Gerard H. Schemmel (born November 26, 1959) is an American sportscaster in Denver, Colorado working as a play by play radio announcer for Major League Baseball's Colorado Rockies and for KFKA Radio in Greeley, CO, as the radio voice of the University of Northern Colorado Bears. He is the creator and host of "Amazing Americans," a weekly national radio show. Schemmel served as play-by-play announcer for the NBA's Denver Nuggets, calling their games from 1992 to 2010.     

Schemmel is also a survivor of the crash-landing of United Airlines Flight 232 on July 19, 1989. After escaping the plane, he returned to the wreckage to rescue an 11-month-old baby.  His book, Chosen to Live describes the experience.

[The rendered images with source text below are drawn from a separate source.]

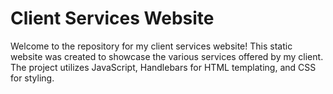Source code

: # Client Services Website

Welcome to the repository for my client services website! This static website was created to showcase the various services offered by my client. The project utilizes JavaScript, Handlebars for HTML templating, and CSS for styling.
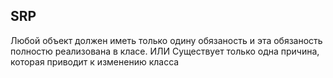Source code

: ## SRP
Любой объект должен иметь только одину обязаность и эта обязаность полностю реализована  в класе.
        ИЛИ
Существует только одна причина, которая приводит к изменению класса

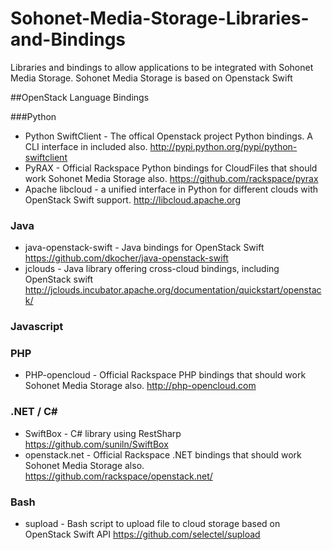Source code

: Sohonet-Media-Storage-Libraries-and-Bindings
============================================

Libraries and bindings to allow applications to be integrated with Sohonet Media Storage. Sohonet Media Storage is based on Openstack Swift 

##OpenStack Language Bindings

###Python

 * Python SwiftClient - The offical Openstack project Python bindings. A CLI interface in included also. <http://pypi.python.org/pypi/python-swiftclient>
 * PyRAX - Official Rackspace Python bindings for CloudFiles that should work Sohonet Media Storage also.  <https://github.com/rackspace/pyrax>
 * Apache libcloud - a unified interface in Python for different clouds with OpenStack Swift support. <http://libcloud.apache.org> 

### Java

 * java-openstack-swift - Java bindings for OpenStack Swift <https://github.com/dkocher/java-openstack-swift> 
 * jclouds - Java library offering cross-cloud bindings, including OpenStack swift <http://jclouds.incubator.apache.org/documentation/quickstart/openstack/> 

### Javascript



### PHP

 * PHP-opencloud - Official Rackspace PHP bindings that should work Sohonet Media Storage also. <http://php-opencloud.com>

### .NET / C#

 * SwiftBox - C# library using RestSharp  <https://github.com/suniln/SwiftBox>
 * openstack.net - Official Rackspace .NET bindings that should work Sohonet Media Storage also. <https://github.com/rackspace/openstack.net/>

### Bash

 * supload - Bash script to upload file to cloud storage based on OpenStack Swift API <https://github.com/selectel/supload>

In June 2015, Schemmel competed in the Race Across America, a 3,000-mile bicycle race from Oceanside, California, to Annapolis, Maryland, as part of a two-person relay team.  He and Brad Cooper won the two-person relay division, finishing in 7 days, 14 hours. In 2021, he attempted RAAM as a solo racer but was forced to withdraw from the race when he encountered 120 degree temps in the Mojave Desert and suffered from Heat Stroke. In 2017, Schemmel set the solo age group record in the "Colorado Crossing," a bike race across Colorado, spanning 468 miles. He finished in 33 hours, 3 minutes, just 54 minutes from the all-time speed record for the event, set in 1992. Schemmel has also completed nine triathlons and three marathons.

Schemmel is a 1982 graduate of Washburn University; he earned a J.D. degree from the same school in 1985. He played baseball at Washburn and coached there for three years. He spent a year with the Continental Basketball Association, serving as both Deputy Commissioner and Commissioner.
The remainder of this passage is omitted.